● **INSTRUCTIONS FOR THE TASK**
Leaving out the images, reproduce every line of the data that follows exactly.
|---|
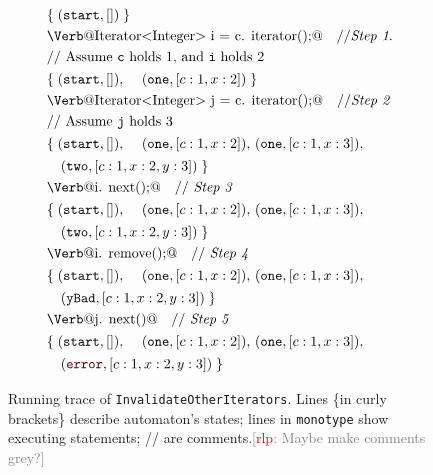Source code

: \documentclass[10pt, preprint]{sigplanconf} %
\newcommand{\noterg}[2]{\textcolor{gray}{[\textcolor{red}{#1}: #2]}}
\newcommand{\rlp}[1]{\noterg{rlp}{#1}}
\newcommand{\error}{\ensuremath{\textcolor{darkred}{\mathtt{error}}}\xspace}
\newcommand{\start}{\ensuremath{\mathtt{start}}\xspace}
\begin{document}
%
\begin{figure}[t]
{\def\s#1{\text{\Verb@#1@}}
 \def\m#1{\PY{n+na}{#1}}
 \def\t#1{\mathtt{#1}}
\begin{align*}
&\{\;(\start,[])\;\} \\
&\s{Iterator<Integer> i = c.\m{iterator}();}  \quad \text{//{\bf \it Step 1}.} \\
&\text{// Assume {\tt c} holds $1$, and {\tt i} holds $2$ } \\
& \begin{aligned}
  \{\;&(\start,[]),\
      &(\t{one},[c:1,x:2])\;\}
  \end{aligned}\\
&\s{Iterator<Integer> j = c.\m{iterator}();}  \quad \text{//{\bf \it Step 2}} \\
&\text{// Assume {\tt j} holds $3$} \\
& \begin{aligned}
  \{\;&(\start,[]),\
      &(\t{one},[c:1,x:2]),\
      &(\t{one},[c:1,x:3]),\
   \end{aligned}\\
& \begin{aligned}   
      & \quad (\t{two},[c:1,x:2,y:3])\;\}
  \end{aligned}\\
&\s{i.\m{next}();} \quad \text{// {\bf \it Step 3}} \\
& \begin{aligned}
  \{\;&(\start,[]),\
      &(\t{one},[c:1,x:2]),\
      &(\t{one},[c:1,x:3]),\
   \end{aligned}\\
& \begin{aligned}   
      & \quad (\t{two},[c:1,x:2,y:3])\;\}
  \end{aligned}\\
&\s{i.\m{remove}();} \quad \text{// {\bf \it Step 4}}  \\
& \begin{aligned}
  \{\;&(\start,[]),\
      &(\t{one},[c:1,x:2]),\
      &(\t{one},[c:1,x:3]),\
   \end{aligned}\\
& \begin{aligned}   
      & \quad (\t{yBad},[c:1,x:2,y:3])\;\}
  \end{aligned}\\
&\s{j.\m{next}()} \quad \text{// {\bf \it Step 5}}  \\
& \begin{aligned}
  \{\;&(\start,[]),\
      &(\t{one},[c:1,x:2]),\
      &(\t{one},[c:1,x:3]),\
   \end{aligned}\\
& \begin{aligned}   
      & \quad (\error,[c:1,x:2,y:3])\;\}
  \end{aligned}\\
\end{align*}}
\caption{Running trace of {\tt InvalidateOtherIterators}. Lines \{in curly brackets\} describe automaton's states;
lines in \texttt{monotype} show executing statements;
// are comments.\rlp{Maybe make comments grey?}}
\label{fig:first.steps}
\end{figure} %
\end{document}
|---|
● **SOLUTION TO THIS TASK**
Source code

: \documentclass[10pt, preprint]{sigplanconf} %
\newcommand{\noterg}[2]{\textcolor{gray}{[\textcolor{red}{#1}: #2]}}
\newcommand{\rlp}[1]{\noterg{rlp}{#1}}
\newcommand{\error}{\ensuremath{\textcolor{darkred}{\mathtt{error}}}\xspace}
\newcommand{\start}{\ensuremath{\mathtt{start}}\xspace}
\begin{document}
%
\begin{figure}[t]
{\def\s#1{\text{\Verb@#1@}}
 \def\m#1{\PY{n+na}{#1}}
 \def\t#1{\mathtt{#1}}
\begin{align*}
&\{\;(\start,[])\;\} \\
&\s{Iterator<Integer> i = c.\m{iterator}();}  \quad \text{//{\bf \it Step 1}.} \\
&\text{// Assume {\tt c} holds $1$, and {\tt i} holds $2$ } \\
& \begin{aligned}
  \{\;&(\start,[]),\
      &(\t{one},[c:1,x:2])\;\}
  \end{aligned}\\
&\s{Iterator<Integer> j = c.\m{iterator}();}  \quad \text{//{\bf \it Step 2}} \\
&\text{// Assume {\tt j} holds $3$} \\
& \begin{aligned}
  \{\;&(\start,[]),\
      &(\t{one},[c:1,x:2]),\
      &(\t{one},[c:1,x:3]),\
   \end{aligned}\\
& \begin{aligned}   
      & \quad (\t{two},[c:1,x:2,y:3])\;\}
  \end{aligned}\\
&\s{i.\m{next}();} \quad \text{// {\bf \it Step 3}} \\
& \begin{aligned}
  \{\;&(\start,[]),\
      &(\t{one},[c:1,x:2]),\
      &(\t{one},[c:1,x:3]),\
   \end{aligned}\\
& \begin{aligned}   
      & \quad (\t{two},[c:1,x:2,y:3])\;\}
  \end{aligned}\\
&\s{i.\m{remove}();} \quad \text{// {\bf \it Step 4}}  \\
& \begin{aligned}
  \{\;&(\start,[]),\
      &(\t{one},[c:1,x:2]),\
      &(\t{one},[c:1,x:3]),\
   \end{aligned}\\
& \begin{aligned}   
      & \quad (\t{yBad},[c:1,x:2,y:3])\;\}
  \end{aligned}\\
&\s{j.\m{next}()} \quad \text{// {\bf \it Step 5}}  \\
& \begin{aligned}
  \{\;&(\start,[]),\
      &(\t{one},[c:1,x:2]),\
      &(\t{one},[c:1,x:3]),\
   \end{aligned}\\
& \begin{aligned}   
      & \quad (\error,[c:1,x:2,y:3])\;\}
  \end{aligned}\\
\end{align*}}
\caption{Running trace of {\tt InvalidateOtherIterators}. Lines \{in curly brackets\} describe automaton's states;
lines in \texttt{monotype} show executing statements;
// are comments.\rlp{Maybe make comments grey?}}
\label{fig:first.steps}
\end{figure} %
\end{document}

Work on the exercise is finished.